INSTRUCTIONS FOR THE TASK:
Look below for the line that has "Although these metrics". Set down the lines from there through the line that has "Both metrics do", exactly as written.

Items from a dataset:
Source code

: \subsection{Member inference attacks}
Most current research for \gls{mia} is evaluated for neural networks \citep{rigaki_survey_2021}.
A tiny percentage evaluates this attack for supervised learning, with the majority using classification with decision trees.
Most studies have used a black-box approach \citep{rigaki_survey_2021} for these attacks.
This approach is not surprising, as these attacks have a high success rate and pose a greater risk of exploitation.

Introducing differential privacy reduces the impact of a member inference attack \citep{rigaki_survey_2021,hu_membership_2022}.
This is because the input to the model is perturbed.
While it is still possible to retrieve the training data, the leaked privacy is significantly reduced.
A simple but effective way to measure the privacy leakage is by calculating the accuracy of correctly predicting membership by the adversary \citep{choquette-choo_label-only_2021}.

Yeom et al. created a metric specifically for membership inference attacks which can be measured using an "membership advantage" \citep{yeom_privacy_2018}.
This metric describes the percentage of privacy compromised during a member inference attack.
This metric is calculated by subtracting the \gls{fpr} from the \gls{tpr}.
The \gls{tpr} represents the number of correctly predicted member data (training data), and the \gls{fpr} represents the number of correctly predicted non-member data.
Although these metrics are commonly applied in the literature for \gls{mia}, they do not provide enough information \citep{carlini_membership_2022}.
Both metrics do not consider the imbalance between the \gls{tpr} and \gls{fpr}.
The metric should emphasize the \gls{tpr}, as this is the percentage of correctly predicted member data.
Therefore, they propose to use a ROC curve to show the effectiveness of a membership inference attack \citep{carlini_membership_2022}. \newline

RESULT OF THIS EXERCISE:
Although these metrics are commonly applied in the literature for \gls{mia}, they do not provide enough information \citep{carlini_membership_2022}.
Both metrics do not consider the imbalance between the \gls{tpr} and \gls{fpr}.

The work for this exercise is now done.